Taleb’s book can’t teach you how to predict unpredictable events. That is impossible. However, it can show you how to build systems that are robust enough to withstand them. This, according to the author, is the key to being able to overcome black swan events.
Mindf*ck by Christopher Wylie
Most people don’t know how much data there is about them on the internet, and how it can be misused by someone with nefarious purposes.
Populism has been on the rise around the world, and many of the demagogues have tapped into the power that access to personal data provides. Data from social media platforms like Facebook can be mined, and then combined with data from other sources in order to create psychological profiles of people.
Christopher Wylie, the author of the book, was one of the founders of the data science firm Cambridge Analytica. This company has been at the center of many scandals in recent years, including Brexit and the shady tactics behind the Donald Trump campaign. Using psychological profiling, and lots of data that they collected from many different sources, they were able to micro-target people liable for political messages.
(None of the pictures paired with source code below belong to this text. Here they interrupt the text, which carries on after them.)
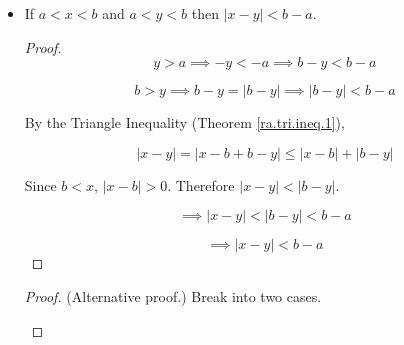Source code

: \begin{itemize}
\begin{proof}
The right half of  (\ref{ra.proof.eqn1}) is also true by the Triangle Inequality (Theorem \ref{ra.tri.ineq.1}):

\[
|a| = |b + a - b| \leq |b| + |a - b|
\]

Therefore

\[
|\ |a| - |b| \ | \leq |a - b|.
\] \end{proof}

\begin{proof}(Alternative proof.) Note that by the Triangle Inequality (Theorem \ref{ra.tri.ineq.1}),

\[
|a| = |a - b +b| \leq |a - b| + |b| \implies |a| - |b| \leq |a - b|
\]

Also,

\[
|b| = |b - a + a| \leq |b - a| + |a| \implies -|b - a| \leq |a| - |b| \implies -|a - b| \leq |a| - |b|
\]

where the last step follows from Proposition \ref{ra.abs.fact.a}. Therefore

\[
-|a - b| \leq |a| - |b| \leq |a - b|
\]

and by Proposition \ref{ra.abs.fact1},

\[
|\ |a| - |b| \ | \leq |a - b|.
\]
\end{proof}

\item \begin{proposition} If \(a < x < b\) and \(a < y < b\) then \(|x - y| < b - a\). \end{proposition}

\begin{proof}
\[
y > a \implies -y < -a \implies b - y < b - a
\]

\[
b > y \implies b - y = |b - y| \implies  \boxed{|b - y| < b - a}
\]

By the Triangle Inequality (Theorem \ref{ra.tri.ineq.1}),

\[
|x - y| = |x - b + b - y| \leq |x -b| + |b - y|
\]

Since \(b <x\), \(|x - b| > 0\). Therefore \(\boxed{|x - y| < | b - y|}\).

\[
\implies |x - y| < |b - y| < b - a
\]

\[
\implies |x - y| < b - a
\]
\end{proof}

\begin{proof} (Alternative proof.) Break into two cases.

\begin{itemize}


\end{itemize}
\end{proof}
\end{itemize}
The thing is, people don’t even realize that they are being manipulated. One eye-opening passage in the book talks about how the people at Cambridge Analytica were working on a campaign in the island nation of Trinidad. They were able to access the browsing habits of the inhabitants in real time. In the passage, Wylie discusses how they were able to target a specific house, and then watch how the guy living there was switching between searching for porn, and recipes for plantains.
Reading this book shows you that we have entered an era of zero privacy. People can watch you, know what you browse, what products you buy, and what you post on social media. In that way, they can misuse your data in order to do whatever they want. They can sell you useless stuff, manipulate your political opinions, or to steal from you. We need to be a lot more careful, because with the advent of AI, this will get even worse.
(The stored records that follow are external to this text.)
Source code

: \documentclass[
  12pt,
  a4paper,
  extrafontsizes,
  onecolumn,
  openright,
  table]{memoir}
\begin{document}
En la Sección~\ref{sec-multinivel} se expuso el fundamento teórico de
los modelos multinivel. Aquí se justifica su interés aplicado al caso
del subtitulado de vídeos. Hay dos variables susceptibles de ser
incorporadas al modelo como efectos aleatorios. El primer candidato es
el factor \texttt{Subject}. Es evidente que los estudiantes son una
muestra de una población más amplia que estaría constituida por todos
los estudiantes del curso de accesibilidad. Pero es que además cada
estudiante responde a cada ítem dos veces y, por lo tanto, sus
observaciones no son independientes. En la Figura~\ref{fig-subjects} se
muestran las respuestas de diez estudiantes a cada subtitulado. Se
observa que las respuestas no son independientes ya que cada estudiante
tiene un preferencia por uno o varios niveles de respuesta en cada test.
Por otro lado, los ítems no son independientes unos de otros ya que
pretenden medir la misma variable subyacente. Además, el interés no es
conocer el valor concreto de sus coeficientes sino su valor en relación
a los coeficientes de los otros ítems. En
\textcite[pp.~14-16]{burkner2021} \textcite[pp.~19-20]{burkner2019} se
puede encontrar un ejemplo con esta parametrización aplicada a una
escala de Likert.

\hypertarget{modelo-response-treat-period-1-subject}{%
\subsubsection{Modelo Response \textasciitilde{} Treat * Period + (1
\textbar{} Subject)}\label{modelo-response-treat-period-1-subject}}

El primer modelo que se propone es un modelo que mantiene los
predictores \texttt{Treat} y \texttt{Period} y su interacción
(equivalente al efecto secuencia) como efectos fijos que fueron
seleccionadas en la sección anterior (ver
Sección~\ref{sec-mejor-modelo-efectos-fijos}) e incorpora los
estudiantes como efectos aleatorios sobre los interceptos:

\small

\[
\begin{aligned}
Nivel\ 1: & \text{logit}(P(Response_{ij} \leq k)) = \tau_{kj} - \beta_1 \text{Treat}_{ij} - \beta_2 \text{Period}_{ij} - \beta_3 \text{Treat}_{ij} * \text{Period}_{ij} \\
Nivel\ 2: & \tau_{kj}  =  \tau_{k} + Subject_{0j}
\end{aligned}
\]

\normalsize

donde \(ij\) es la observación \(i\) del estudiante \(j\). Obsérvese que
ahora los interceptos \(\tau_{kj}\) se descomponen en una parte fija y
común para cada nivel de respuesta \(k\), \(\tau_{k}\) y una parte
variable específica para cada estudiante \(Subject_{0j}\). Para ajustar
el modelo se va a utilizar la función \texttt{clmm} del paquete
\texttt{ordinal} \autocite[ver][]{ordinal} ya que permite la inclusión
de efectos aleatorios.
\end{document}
Enlightenment Now by Steven Pinker
Luckily, not all is gloom and doom. In a counter-perspective to the previous books, it might be interesting to read this work by Steven Pinker, cognitive scientist and popular author. He is one of Bill Gate’s favorite writers.
Pinker wrote this book to show that the world isn’t really coming to an end. We have made a lot of progress throughout history. In many ways, he is right. Our society has levels of prosperity unprecedented in any era. Health and life expectancy have grown. In fact, they are probably at the highest levels ever.
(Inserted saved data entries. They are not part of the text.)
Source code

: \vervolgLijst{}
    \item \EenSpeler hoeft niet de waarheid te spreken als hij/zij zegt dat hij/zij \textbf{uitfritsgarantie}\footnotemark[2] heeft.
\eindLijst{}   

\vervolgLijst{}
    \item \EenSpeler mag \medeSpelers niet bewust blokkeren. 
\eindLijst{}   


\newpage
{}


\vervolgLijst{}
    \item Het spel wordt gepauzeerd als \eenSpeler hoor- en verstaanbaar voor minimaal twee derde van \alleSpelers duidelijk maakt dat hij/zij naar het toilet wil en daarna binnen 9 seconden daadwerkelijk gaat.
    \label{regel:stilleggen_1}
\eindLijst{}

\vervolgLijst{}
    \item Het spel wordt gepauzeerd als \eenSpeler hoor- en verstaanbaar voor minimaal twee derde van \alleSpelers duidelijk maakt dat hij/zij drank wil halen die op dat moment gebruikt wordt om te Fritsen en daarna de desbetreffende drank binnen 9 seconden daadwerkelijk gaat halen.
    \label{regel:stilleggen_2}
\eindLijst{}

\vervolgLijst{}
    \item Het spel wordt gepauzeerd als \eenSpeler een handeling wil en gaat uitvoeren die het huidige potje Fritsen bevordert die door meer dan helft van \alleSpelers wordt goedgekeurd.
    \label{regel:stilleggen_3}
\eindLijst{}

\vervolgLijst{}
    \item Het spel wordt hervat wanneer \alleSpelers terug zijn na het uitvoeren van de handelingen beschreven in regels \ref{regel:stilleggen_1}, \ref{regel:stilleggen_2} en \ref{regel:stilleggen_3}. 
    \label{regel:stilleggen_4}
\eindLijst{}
The message of the book is that above all, we need to value reason, science, and progress, and defend them from the forces that are trying to counter-act them. Only in that way can our societies prosper.
Putting it all together
The world is at a cross-roads. We are facing numerous problems, whether in the political, economic, environmental, or health spheres. On top of that, technology is advancing, allowing us to do things we weren’t able to do previously, but also exposing our data, and ourselves to greater dangers.
All these things are tied together. Things change and evolve fast. In the book recommendations, I have included several books on viruses and pandemics. If I had written this article a few months previously, I doubt I would have had such a focus. Yet, now they are probably one of the biggest challenges that we will face.
All these different strands are linked. The way societies evolve is through a series of feedback loops that often end up reinforcing themselves. That is why you need to understand different domains. That’s the only way you will be able to make sense of the modern world and where it is heading.
We need to start making hard choices right now. What we choose will have a huge impact on where society will go in the future. Information is key, if we want to make the right decision. That’s why reading books is fundamental.